Assignment: In the listing that follows, how many lines contain "speed"? Give the number only.

Data section:
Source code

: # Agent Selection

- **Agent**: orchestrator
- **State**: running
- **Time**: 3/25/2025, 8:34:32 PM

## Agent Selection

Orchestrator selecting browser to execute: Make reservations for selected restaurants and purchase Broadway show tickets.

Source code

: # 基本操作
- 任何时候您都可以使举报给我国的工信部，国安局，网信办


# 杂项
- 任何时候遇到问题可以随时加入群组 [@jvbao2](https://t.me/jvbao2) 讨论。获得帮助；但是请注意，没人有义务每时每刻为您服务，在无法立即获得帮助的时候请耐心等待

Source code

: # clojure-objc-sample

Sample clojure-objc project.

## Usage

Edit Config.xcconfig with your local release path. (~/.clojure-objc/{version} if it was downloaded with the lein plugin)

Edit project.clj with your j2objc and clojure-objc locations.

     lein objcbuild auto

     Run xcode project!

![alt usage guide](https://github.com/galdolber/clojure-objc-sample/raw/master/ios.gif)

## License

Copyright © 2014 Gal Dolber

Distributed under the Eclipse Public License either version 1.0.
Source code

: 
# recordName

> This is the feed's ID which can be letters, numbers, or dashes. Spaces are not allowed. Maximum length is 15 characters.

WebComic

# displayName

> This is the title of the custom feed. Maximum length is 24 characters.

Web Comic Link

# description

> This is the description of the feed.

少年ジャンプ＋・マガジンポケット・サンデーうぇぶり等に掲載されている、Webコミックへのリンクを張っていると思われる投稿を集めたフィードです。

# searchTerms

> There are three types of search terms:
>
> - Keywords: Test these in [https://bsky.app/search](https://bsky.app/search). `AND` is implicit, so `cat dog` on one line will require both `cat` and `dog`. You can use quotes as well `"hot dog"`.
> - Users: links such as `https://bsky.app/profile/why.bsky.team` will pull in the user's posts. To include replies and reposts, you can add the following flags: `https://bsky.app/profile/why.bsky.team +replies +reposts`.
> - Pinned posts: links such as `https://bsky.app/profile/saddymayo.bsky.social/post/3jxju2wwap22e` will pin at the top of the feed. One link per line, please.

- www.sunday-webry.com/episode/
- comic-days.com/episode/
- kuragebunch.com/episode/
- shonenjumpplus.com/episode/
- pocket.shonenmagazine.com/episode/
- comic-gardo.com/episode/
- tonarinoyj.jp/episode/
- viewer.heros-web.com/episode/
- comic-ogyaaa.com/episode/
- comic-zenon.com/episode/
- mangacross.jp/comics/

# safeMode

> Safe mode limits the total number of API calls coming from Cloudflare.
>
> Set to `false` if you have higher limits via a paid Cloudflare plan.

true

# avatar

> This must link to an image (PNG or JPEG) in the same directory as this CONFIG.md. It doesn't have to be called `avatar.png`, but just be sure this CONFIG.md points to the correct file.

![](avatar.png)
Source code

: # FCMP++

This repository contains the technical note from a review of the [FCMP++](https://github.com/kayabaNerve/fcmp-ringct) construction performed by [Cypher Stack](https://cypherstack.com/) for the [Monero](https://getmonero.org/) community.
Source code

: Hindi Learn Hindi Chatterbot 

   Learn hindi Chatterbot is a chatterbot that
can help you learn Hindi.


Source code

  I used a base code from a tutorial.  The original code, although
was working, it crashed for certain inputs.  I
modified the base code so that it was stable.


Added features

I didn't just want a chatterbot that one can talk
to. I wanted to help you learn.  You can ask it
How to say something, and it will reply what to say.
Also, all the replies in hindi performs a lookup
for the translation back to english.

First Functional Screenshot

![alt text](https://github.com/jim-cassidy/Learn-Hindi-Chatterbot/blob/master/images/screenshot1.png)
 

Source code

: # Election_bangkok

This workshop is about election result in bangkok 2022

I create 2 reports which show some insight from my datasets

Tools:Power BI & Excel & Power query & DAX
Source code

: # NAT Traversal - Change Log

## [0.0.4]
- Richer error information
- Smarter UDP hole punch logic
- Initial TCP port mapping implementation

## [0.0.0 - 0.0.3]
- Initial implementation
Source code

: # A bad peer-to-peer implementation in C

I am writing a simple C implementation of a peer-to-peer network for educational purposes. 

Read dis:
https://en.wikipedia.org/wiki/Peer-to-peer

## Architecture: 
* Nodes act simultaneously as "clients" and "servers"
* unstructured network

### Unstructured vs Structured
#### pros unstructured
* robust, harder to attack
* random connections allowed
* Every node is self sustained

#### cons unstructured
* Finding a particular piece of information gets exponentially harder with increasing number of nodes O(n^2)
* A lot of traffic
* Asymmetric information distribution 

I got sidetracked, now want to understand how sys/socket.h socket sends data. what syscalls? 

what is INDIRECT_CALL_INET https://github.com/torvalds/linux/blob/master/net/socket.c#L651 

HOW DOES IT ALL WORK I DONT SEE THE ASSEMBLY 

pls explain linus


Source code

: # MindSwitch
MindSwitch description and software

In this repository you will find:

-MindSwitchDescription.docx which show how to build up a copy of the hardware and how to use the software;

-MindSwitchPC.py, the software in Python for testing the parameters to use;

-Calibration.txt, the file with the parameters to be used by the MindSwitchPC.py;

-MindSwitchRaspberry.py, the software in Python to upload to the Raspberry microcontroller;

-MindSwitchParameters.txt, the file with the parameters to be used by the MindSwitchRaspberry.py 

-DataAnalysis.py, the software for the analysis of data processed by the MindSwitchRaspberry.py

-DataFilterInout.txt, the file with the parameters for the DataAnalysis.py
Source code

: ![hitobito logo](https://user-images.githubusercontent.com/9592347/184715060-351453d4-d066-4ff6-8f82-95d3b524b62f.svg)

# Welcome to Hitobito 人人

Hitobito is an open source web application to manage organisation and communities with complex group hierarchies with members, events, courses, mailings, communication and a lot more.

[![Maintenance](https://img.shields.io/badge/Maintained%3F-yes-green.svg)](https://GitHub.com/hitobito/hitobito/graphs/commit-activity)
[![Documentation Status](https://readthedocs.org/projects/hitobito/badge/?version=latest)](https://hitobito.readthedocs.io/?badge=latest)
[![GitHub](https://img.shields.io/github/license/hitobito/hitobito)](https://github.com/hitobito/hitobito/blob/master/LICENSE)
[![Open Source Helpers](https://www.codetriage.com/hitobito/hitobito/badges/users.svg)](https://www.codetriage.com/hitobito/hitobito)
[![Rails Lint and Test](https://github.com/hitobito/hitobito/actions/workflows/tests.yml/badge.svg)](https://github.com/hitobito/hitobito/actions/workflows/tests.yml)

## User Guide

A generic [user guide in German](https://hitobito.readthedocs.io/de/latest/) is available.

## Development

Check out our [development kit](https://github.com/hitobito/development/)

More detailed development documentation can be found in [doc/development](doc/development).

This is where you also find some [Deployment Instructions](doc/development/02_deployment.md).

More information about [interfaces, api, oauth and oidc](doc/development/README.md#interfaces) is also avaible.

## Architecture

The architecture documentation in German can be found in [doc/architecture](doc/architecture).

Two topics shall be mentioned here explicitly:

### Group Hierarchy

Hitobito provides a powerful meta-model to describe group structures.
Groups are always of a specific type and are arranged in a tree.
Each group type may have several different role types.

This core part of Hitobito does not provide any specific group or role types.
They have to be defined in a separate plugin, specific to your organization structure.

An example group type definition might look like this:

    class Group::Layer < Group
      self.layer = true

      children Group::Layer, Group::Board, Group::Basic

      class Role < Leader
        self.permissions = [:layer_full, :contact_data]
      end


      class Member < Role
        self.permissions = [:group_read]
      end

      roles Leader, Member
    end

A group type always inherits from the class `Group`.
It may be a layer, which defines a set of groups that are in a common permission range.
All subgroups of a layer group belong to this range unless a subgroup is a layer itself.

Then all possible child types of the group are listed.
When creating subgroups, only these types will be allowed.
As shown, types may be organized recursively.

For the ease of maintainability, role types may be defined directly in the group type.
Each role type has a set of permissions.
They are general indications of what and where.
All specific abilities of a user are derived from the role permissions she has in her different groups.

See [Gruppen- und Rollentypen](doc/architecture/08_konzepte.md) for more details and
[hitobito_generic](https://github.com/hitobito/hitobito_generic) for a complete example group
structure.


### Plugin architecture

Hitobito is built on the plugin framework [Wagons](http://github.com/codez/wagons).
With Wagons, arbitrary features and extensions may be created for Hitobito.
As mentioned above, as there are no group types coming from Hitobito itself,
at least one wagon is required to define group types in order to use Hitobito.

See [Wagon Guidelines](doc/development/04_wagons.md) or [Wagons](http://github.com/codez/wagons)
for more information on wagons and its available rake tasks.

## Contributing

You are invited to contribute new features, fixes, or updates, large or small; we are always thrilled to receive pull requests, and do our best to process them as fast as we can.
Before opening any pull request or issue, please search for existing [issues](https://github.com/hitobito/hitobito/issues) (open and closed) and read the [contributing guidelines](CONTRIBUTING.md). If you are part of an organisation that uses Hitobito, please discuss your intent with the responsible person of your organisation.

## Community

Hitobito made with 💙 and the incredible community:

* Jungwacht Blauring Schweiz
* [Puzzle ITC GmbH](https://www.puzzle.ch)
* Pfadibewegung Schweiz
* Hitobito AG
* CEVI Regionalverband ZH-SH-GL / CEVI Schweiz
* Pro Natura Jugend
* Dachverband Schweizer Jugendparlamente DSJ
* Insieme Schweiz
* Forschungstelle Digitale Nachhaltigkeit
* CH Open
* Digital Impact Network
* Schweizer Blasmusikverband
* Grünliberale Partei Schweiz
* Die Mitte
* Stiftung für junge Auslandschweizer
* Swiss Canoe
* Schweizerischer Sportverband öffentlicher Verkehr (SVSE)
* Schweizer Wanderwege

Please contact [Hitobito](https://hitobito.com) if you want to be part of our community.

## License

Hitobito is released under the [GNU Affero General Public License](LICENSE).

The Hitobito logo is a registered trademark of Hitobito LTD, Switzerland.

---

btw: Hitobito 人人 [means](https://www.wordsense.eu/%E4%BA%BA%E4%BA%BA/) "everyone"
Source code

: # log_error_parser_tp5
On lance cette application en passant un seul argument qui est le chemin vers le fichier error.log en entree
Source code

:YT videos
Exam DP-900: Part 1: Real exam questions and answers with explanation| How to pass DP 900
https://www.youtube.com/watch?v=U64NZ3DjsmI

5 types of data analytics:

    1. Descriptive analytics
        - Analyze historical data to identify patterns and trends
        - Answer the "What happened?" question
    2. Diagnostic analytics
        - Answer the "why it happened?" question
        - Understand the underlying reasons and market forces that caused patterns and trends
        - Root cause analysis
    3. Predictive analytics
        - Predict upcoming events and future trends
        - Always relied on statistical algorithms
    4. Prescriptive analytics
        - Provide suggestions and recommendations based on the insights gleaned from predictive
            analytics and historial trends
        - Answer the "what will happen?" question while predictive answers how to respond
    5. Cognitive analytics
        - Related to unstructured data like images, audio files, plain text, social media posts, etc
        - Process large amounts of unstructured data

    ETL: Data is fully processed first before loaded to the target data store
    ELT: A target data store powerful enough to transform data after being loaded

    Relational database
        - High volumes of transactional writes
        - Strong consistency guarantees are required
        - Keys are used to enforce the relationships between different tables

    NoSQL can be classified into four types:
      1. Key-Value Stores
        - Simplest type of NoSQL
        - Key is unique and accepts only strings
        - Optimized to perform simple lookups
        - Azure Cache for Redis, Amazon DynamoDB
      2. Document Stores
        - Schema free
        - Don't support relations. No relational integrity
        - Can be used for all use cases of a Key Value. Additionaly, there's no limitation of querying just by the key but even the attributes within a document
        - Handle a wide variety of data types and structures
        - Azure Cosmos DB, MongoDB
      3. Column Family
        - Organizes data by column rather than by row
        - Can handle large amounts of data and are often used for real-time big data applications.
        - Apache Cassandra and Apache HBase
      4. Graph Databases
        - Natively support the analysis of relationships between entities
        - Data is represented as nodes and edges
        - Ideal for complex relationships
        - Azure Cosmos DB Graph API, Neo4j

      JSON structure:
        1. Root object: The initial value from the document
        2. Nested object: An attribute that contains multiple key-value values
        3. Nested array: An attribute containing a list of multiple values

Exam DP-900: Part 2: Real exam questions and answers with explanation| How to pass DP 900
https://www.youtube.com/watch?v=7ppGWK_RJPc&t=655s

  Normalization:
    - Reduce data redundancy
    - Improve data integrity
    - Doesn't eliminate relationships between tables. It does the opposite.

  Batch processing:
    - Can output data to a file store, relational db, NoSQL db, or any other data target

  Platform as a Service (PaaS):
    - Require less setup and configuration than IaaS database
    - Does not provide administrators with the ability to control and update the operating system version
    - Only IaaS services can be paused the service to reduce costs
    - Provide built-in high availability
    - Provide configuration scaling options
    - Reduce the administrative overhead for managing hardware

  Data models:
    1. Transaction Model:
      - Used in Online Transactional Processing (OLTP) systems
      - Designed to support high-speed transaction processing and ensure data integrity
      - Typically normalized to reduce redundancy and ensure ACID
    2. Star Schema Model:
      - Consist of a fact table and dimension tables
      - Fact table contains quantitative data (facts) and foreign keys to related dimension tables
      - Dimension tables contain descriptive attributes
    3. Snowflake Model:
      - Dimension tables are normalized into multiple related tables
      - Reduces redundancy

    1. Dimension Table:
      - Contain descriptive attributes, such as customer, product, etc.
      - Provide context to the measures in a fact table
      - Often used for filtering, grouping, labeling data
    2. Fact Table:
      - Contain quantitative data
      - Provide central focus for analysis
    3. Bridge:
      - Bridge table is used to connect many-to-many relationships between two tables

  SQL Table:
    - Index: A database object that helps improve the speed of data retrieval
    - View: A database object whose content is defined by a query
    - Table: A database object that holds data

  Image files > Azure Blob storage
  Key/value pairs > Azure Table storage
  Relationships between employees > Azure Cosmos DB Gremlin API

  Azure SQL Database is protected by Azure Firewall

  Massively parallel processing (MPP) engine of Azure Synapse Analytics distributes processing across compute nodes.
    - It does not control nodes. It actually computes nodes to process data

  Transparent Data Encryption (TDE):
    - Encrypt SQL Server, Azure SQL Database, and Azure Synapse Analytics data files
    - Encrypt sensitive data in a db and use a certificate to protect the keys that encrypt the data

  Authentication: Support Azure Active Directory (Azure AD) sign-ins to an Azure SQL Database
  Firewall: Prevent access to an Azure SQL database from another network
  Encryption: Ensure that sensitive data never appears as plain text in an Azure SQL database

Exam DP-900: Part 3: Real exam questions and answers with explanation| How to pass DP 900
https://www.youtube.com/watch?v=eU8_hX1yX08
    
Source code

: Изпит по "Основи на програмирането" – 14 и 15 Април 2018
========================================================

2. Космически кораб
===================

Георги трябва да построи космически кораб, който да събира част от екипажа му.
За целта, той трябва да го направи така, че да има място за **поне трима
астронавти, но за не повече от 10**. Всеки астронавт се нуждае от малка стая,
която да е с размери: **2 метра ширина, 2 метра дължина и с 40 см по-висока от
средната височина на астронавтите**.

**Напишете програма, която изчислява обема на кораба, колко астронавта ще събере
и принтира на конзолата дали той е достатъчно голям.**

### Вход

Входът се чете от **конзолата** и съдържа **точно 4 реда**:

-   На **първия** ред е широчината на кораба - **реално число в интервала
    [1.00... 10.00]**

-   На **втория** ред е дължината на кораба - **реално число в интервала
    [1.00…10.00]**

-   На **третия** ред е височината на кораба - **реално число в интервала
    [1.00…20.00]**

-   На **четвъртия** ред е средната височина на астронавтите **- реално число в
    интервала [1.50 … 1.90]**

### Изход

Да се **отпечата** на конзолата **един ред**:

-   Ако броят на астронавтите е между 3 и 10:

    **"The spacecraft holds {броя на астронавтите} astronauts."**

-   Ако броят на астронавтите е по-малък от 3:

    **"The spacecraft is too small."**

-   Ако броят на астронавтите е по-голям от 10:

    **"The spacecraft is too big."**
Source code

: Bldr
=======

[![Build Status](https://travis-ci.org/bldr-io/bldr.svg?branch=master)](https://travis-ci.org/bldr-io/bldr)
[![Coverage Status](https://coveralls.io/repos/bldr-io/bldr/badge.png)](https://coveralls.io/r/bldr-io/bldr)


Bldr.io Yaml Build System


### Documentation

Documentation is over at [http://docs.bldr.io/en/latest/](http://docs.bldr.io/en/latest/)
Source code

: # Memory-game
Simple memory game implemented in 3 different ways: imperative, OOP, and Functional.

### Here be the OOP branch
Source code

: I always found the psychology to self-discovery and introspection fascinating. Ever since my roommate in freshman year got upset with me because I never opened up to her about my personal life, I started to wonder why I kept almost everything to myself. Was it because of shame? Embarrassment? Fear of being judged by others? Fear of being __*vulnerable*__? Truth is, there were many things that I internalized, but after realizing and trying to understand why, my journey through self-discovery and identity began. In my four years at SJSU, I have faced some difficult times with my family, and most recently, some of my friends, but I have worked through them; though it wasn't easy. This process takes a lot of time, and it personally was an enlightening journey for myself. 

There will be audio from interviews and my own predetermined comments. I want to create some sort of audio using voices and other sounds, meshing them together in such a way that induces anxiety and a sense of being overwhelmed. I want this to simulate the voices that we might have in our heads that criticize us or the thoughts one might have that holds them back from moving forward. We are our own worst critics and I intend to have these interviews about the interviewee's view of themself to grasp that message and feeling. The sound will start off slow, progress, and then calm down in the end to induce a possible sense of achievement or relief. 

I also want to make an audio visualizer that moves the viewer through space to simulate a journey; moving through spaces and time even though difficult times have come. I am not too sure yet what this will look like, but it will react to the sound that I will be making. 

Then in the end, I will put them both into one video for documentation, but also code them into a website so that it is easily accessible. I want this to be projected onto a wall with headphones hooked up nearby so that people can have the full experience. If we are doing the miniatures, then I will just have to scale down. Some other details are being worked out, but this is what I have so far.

Solution for this task: 2